__Required work__:
Nothing but the line containing "##### Understanding the Waker" and the lines after it in the entries below should appear, each repeated exactly.

__Data for review__:
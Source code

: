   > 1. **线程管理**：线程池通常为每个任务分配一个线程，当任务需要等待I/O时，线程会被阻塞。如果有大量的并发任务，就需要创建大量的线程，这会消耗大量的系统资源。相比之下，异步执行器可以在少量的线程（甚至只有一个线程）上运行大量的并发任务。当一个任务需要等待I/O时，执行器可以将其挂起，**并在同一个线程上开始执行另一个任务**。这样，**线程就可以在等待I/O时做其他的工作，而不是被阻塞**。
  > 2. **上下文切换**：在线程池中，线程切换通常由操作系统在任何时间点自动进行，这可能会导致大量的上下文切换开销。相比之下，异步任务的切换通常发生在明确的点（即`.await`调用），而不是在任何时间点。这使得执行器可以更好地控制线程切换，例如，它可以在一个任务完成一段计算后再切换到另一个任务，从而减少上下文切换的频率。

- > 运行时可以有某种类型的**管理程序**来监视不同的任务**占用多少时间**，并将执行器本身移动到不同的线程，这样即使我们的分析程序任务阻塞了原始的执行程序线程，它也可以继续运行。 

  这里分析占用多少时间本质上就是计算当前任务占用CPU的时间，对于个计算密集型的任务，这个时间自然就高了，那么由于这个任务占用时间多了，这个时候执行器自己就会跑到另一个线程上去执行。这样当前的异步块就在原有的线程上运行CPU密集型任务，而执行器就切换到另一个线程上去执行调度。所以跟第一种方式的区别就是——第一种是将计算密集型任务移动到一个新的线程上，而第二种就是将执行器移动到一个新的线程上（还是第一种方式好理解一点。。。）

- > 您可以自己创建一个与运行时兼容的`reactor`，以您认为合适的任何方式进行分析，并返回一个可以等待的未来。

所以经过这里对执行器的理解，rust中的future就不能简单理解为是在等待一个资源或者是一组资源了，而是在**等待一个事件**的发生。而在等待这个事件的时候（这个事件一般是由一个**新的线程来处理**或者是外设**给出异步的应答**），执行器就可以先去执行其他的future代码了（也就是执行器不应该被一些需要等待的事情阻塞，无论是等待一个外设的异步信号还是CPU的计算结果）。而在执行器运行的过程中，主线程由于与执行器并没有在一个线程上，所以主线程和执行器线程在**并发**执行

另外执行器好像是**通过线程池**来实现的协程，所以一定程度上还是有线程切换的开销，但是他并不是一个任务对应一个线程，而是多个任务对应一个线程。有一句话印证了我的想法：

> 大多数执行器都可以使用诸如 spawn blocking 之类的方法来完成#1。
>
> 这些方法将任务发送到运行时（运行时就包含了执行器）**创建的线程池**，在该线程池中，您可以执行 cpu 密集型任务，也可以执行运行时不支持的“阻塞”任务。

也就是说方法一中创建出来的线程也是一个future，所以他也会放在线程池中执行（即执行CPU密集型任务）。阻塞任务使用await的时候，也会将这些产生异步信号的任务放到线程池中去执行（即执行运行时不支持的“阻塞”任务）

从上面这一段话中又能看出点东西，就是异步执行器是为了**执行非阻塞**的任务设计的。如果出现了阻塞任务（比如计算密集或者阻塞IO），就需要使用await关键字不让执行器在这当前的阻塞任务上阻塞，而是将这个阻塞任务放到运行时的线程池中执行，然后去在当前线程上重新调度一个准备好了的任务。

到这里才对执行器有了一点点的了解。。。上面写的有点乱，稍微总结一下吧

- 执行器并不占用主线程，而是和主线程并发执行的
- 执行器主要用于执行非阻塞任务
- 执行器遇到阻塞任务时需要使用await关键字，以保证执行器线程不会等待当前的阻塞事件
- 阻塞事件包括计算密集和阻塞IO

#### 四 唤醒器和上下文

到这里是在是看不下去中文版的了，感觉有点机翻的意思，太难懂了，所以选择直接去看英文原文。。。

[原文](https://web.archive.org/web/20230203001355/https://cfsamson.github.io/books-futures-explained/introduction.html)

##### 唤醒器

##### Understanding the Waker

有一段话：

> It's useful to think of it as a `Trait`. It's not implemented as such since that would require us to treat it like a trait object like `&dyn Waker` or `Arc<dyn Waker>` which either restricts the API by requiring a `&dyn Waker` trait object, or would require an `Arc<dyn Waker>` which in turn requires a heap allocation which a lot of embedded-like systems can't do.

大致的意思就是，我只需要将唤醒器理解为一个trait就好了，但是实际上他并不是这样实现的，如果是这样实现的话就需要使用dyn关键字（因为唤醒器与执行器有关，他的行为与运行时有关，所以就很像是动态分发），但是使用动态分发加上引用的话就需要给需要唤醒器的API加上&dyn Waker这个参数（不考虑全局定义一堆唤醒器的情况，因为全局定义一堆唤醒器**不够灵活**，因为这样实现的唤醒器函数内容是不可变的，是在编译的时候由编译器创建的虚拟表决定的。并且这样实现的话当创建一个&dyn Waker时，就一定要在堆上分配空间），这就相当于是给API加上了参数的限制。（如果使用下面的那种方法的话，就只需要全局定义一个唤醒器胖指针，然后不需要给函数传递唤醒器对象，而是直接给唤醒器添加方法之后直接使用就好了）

__Task response__:
##### Understanding the Waker

有一段话：

> It's useful to think of it as a `Trait`. It's not implemented as such since that would require us to treat it like a trait object like `&dyn Waker` or `Arc<dyn Waker>` which either restricts the API by requiring a `&dyn Waker` trait object, or would require an `Arc<dyn Waker>` which in turn requires a heap allocation which a lot of embedded-like systems can't do.

大致的意思就是，我只需要将唤醒器理解为一个trait就好了，但是实际上他并不是这样实现的，如果是这样实现的话就需要使用dyn关键字（因为唤醒器与执行器有关，他的行为与运行时有关，所以就很像是动态分发），但是使用动态分发加上引用的话就需要给需要唤醒器的API加上&dyn Waker这个参数（不考虑全局定义一堆唤醒器的情况，因为全局定义一堆唤醒器**不够灵活**，因为这样实现的唤醒器函数内容是不可变的，是在编译的时候由编译器创建的虚拟表决定的。并且这样实现的话当创建一个&dyn Waker时，就一定要在堆上分配空间），这就相当于是给API加上了参数的限制。（如果使用下面的那种方法的话，就只需要全局定义一个唤醒器胖指针，然后不需要给函数传递唤醒器对象，而是直接给唤醒器添加方法之后直接使用就好了）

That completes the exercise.